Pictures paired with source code
================
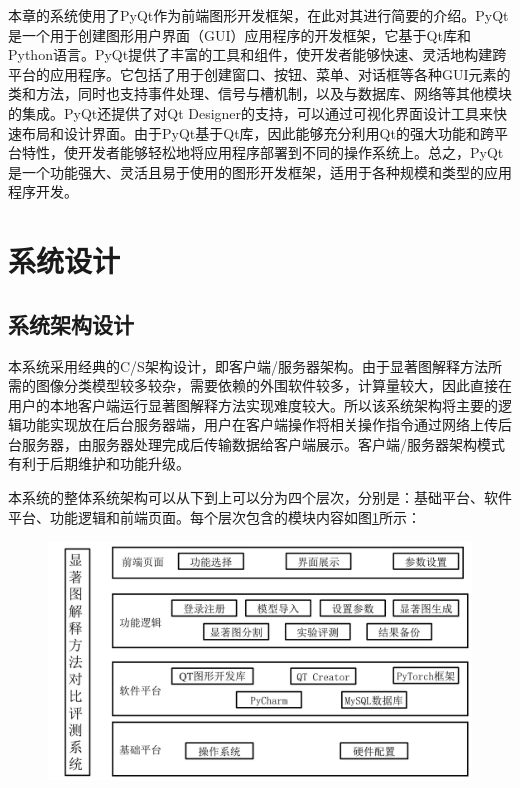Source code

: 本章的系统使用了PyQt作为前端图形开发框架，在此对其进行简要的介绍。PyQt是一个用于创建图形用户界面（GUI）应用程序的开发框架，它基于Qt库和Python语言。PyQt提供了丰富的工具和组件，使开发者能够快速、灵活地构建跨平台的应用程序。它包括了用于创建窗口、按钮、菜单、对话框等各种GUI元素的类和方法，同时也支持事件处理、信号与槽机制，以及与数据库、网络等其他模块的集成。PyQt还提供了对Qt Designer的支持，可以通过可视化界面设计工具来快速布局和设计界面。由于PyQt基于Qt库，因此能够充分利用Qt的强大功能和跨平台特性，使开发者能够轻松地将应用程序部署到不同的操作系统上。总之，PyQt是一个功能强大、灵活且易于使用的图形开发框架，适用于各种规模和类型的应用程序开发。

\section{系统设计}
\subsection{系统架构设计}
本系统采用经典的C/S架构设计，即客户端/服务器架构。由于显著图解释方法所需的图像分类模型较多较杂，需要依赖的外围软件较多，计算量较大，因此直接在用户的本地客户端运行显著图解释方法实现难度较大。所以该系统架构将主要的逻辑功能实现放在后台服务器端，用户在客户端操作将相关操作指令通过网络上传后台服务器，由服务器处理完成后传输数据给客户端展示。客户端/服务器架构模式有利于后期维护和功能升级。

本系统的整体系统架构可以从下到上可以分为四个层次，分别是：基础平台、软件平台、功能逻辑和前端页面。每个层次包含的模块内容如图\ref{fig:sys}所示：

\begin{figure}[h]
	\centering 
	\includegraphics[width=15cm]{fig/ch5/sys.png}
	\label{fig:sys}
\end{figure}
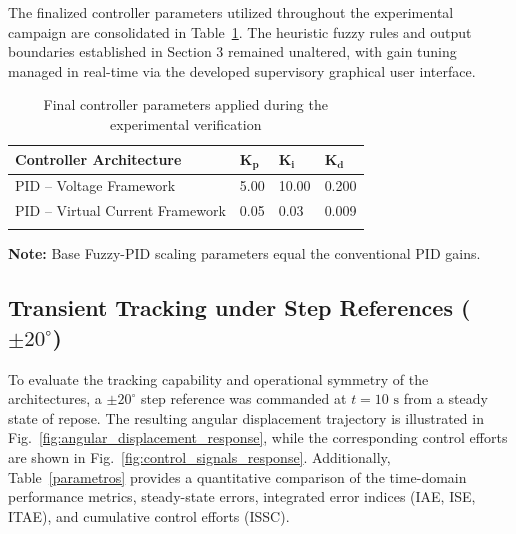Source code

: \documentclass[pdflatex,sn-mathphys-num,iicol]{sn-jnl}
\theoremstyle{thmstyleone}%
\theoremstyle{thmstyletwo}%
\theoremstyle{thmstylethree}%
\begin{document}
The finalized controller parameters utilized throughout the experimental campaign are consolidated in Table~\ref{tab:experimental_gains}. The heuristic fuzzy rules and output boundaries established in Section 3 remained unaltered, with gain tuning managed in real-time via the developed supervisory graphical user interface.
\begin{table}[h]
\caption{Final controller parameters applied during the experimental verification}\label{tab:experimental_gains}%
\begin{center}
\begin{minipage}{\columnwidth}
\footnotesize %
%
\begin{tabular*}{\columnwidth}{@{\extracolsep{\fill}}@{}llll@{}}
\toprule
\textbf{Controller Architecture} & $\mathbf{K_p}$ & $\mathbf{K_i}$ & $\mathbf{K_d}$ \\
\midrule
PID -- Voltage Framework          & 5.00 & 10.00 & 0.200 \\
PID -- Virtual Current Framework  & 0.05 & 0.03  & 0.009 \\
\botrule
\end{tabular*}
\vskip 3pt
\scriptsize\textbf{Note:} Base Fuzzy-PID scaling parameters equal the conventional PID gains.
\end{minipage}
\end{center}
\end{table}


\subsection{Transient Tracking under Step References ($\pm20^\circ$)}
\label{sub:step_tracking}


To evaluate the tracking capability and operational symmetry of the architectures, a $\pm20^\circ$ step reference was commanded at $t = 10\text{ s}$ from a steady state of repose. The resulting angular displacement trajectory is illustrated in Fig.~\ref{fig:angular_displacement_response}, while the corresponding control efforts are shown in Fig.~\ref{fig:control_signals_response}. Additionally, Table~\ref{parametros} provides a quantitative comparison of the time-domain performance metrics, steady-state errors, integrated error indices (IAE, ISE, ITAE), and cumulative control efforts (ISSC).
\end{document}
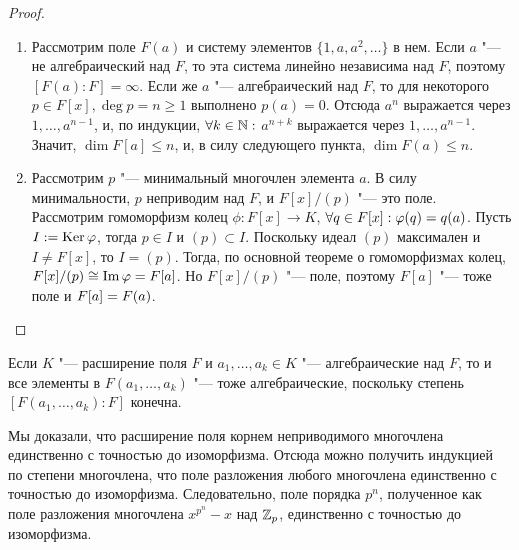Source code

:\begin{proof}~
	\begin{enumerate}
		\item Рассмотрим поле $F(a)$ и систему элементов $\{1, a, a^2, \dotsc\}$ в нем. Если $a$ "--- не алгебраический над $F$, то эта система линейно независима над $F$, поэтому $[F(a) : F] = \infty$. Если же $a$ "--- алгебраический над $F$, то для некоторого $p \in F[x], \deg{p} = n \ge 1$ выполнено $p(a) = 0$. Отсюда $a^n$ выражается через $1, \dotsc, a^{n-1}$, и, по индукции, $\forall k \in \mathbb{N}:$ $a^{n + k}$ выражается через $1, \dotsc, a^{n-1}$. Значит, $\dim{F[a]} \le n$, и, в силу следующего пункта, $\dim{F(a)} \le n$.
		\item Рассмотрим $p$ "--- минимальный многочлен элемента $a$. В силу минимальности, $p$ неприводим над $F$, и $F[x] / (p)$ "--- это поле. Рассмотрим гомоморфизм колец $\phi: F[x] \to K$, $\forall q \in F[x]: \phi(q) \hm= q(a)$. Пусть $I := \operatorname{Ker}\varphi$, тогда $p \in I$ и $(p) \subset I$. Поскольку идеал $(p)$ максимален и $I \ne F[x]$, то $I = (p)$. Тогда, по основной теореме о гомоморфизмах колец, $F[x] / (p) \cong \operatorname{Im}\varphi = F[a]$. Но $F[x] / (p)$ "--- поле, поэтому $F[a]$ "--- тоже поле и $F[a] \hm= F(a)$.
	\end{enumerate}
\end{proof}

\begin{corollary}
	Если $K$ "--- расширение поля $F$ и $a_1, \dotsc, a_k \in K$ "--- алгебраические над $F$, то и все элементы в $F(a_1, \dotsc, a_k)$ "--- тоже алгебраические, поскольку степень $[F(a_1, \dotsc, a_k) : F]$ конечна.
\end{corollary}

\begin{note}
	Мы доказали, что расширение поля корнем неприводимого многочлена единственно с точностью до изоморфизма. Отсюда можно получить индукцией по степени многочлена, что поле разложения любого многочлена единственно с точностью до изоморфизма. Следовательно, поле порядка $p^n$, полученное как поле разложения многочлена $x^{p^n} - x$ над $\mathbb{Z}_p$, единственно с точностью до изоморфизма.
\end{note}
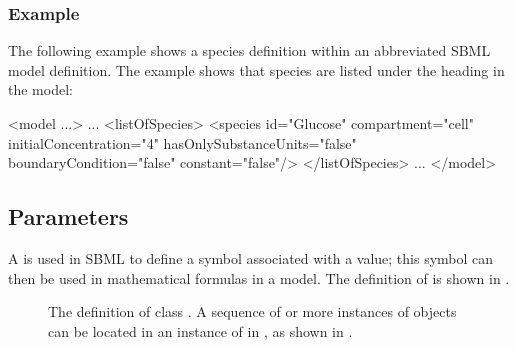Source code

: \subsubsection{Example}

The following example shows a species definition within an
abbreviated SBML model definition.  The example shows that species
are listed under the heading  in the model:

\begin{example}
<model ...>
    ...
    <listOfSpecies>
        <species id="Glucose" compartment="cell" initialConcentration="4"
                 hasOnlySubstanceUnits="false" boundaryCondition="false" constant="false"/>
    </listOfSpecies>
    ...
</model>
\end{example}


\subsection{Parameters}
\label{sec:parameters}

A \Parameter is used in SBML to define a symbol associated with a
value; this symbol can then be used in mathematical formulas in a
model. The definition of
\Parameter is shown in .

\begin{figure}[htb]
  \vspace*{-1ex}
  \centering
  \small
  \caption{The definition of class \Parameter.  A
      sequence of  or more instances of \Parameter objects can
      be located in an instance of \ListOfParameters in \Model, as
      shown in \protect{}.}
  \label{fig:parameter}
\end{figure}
================
__Task description__:
Produce an exact copy of every line above, with the images left out.

__Your solution__:
Source code

: 本章的系统使用了PyQt作为前端图形开发框架，在此对其进行简要的介绍。PyQt是一个用于创建图形用户界面（GUI）应用程序的开发框架，它基于Qt库和Python语言。PyQt提供了丰富的工具和组件，使开发者能够快速、灵活地构建跨平台的应用程序。它包括了用于创建窗口、按钮、菜单、对话框等各种GUI元素的类和方法，同时也支持事件处理、信号与槽机制，以及与数据库、网络等其他模块的集成。PyQt还提供了对Qt Designer的支持，可以通过可视化界面设计工具来快速布局和设计界面。由于PyQt基于Qt库，因此能够充分利用Qt的强大功能和跨平台特性，使开发者能够轻松地将应用程序部署到不同的操作系统上。总之，PyQt是一个功能强大、灵活且易于使用的图形开发框架，适用于各种规模和类型的应用程序开发。

\section{系统设计}
\subsection{系统架构设计}
本系统采用经典的C/S架构设计，即客户端/服务器架构。由于显著图解释方法所需的图像分类模型较多较杂，需要依赖的外围软件较多，计算量较大，因此直接在用户的本地客户端运行显著图解释方法实现难度较大。所以该系统架构将主要的逻辑功能实现放在后台服务器端，用户在客户端操作将相关操作指令通过网络上传后台服务器，由服务器处理完成后传输数据给客户端展示。客户端/服务器架构模式有利于后期维护和功能升级。

本系统的整体系统架构可以从下到上可以分为四个层次，分别是：基础平台、软件平台、功能逻辑和前端页面。每个层次包含的模块内容如图\ref{fig:sys}所示：

\begin{figure}[h]
	\centering 
	\includegraphics[width=15cm]{fig/ch5/sys.png}
	\label{fig:sys}
\end{figure}
Source code

: \documentclass[pdflatex,sn-mathphys-num,iicol]{sn-jnl}
\theoremstyle{thmstyleone}%
\theoremstyle{thmstyletwo}%
\theoremstyle{thmstylethree}%
\begin{document}
The finalized controller parameters utilized throughout the experimental campaign are consolidated in Table~\ref{tab:experimental_gains}. The heuristic fuzzy rules and output boundaries established in Section 3 remained unaltered, with gain tuning managed in real-time via the developed supervisory graphical user interface.
\begin{table}[h]
\caption{Final controller parameters applied during the experimental verification}\label{tab:experimental_gains}%
\begin{center}
\begin{minipage}{\columnwidth}
\footnotesize %
%
\begin{tabular*}{\columnwidth}{@{\extracolsep{\fill}}@{}llll@{}}
\toprule
\textbf{Controller Architecture} & $\mathbf{K_p}$ & $\mathbf{K_i}$ & $\mathbf{K_d}$ \\
\midrule
PID -- Voltage Framework          & 5.00 & 10.00 & 0.200 \\
PID -- Virtual Current Framework  & 0.05 & 0.03  & 0.009 \\
\botrule
\end{tabular*}
\vskip 3pt
\scriptsize\textbf{Note:} Base Fuzzy-PID scaling parameters equal the conventional PID gains.
\end{minipage}
\end{center}
\end{table}


\subsection{Transient Tracking under Step References ($\pm20^\circ$)}
\label{sub:step_tracking}


To evaluate the tracking capability and operational symmetry of the architectures, a $\pm20^\circ$ step reference was commanded at $t = 10\text{ s}$ from a steady state of repose. The resulting angular displacement trajectory is illustrated in Fig.~\ref{fig:angular_displacement_response}, while the corresponding control efforts are shown in Fig.~\ref{fig:control_signals_response}. Additionally, Table~\ref{parametros} provides a quantitative comparison of the time-domain performance metrics, steady-state errors, integrated error indices (IAE, ISE, ITAE), and cumulative control efforts (ISSC).
\end{document}
Source code

:\begin{proof}~
	\begin{enumerate}
		\item Рассмотрим поле $F(a)$ и систему элементов $\{1, a, a^2, \dotsc\}$ в нем. Если $a$ "--- не алгебраический над $F$, то эта система линейно независима над $F$, поэтому $[F(a) : F] = \infty$. Если же $a$ "--- алгебраический над $F$, то для некоторого $p \in F[x], \deg{p} = n \ge 1$ выполнено $p(a) = 0$. Отсюда $a^n$ выражается через $1, \dotsc, a^{n-1}$, и, по индукции, $\forall k \in \mathbb{N}:$ $a^{n + k}$ выражается через $1, \dotsc, a^{n-1}$. Значит, $\dim{F[a]} \le n$, и, в силу следующего пункта, $\dim{F(a)} \le n$.
		\item Рассмотрим $p$ "--- минимальный многочлен элемента $a$. В силу минимальности, $p$ неприводим над $F$, и $F[x] / (p)$ "--- это поле. Рассмотрим гомоморфизм колец $\phi: F[x] \to K$, $\forall q \in F[x]: \phi(q) \hm= q(a)$. Пусть $I := \operatorname{Ker}\varphi$, тогда $p \in I$ и $(p) \subset I$. Поскольку идеал $(p)$ максимален и $I \ne F[x]$, то $I = (p)$. Тогда, по основной теореме о гомоморфизмах колец, $F[x] / (p) \cong \operatorname{Im}\varphi = F[a]$. Но $F[x] / (p)$ "--- поле, поэтому $F[a]$ "--- тоже поле и $F[a] \hm= F(a)$.
	\end{enumerate}
\end{proof}

\begin{corollary}
	Если $K$ "--- расширение поля $F$ и $a_1, \dotsc, a_k \in K$ "--- алгебраические над $F$, то и все элементы в $F(a_1, \dotsc, a_k)$ "--- тоже алгебраические, поскольку степень $[F(a_1, \dotsc, a_k) : F]$ конечна.
\end{corollary}

\begin{note}
	Мы доказали, что расширение поля корнем неприводимого многочлена единственно с точностью до изоморфизма. Отсюда можно получить индукцией по степени многочлена, что поле разложения любого многочлена единственно с точностью до изоморфизма. Следовательно, поле порядка $p^n$, полученное как поле разложения многочлена $x^{p^n} - x$ над $\mathbb{Z}_p$, единственно с точностью до изоморфизма.
\end{note}
Source code

: \subsubsection{Example}

The following example shows a species definition within an
abbreviated SBML model definition.  The example shows that species
are listed under the heading  in the model:

\begin{example}
<model ...>
    ...
    <listOfSpecies>
        <species id="Glucose" compartment="cell" initialConcentration="4"
                 hasOnlySubstanceUnits="false" boundaryCondition="false" constant="false"/>
    </listOfSpecies>
    ...
</model>
\end{example}


\subsection{Parameters}
\label{sec:parameters}

A \Parameter is used in SBML to define a symbol associated with a
value; this symbol can then be used in mathematical formulas in a
model. The definition of
\Parameter is shown in .

\begin{figure}[htb]
  \vspace*{-1ex}
  \centering
  \small
  \caption{The definition of class \Parameter.  A
      sequence of  or more instances of \Parameter objects can
      be located in an instance of \ListOfParameters in \Model, as
      shown in \protect{}.}
  \label{fig:parameter}
\end{figure}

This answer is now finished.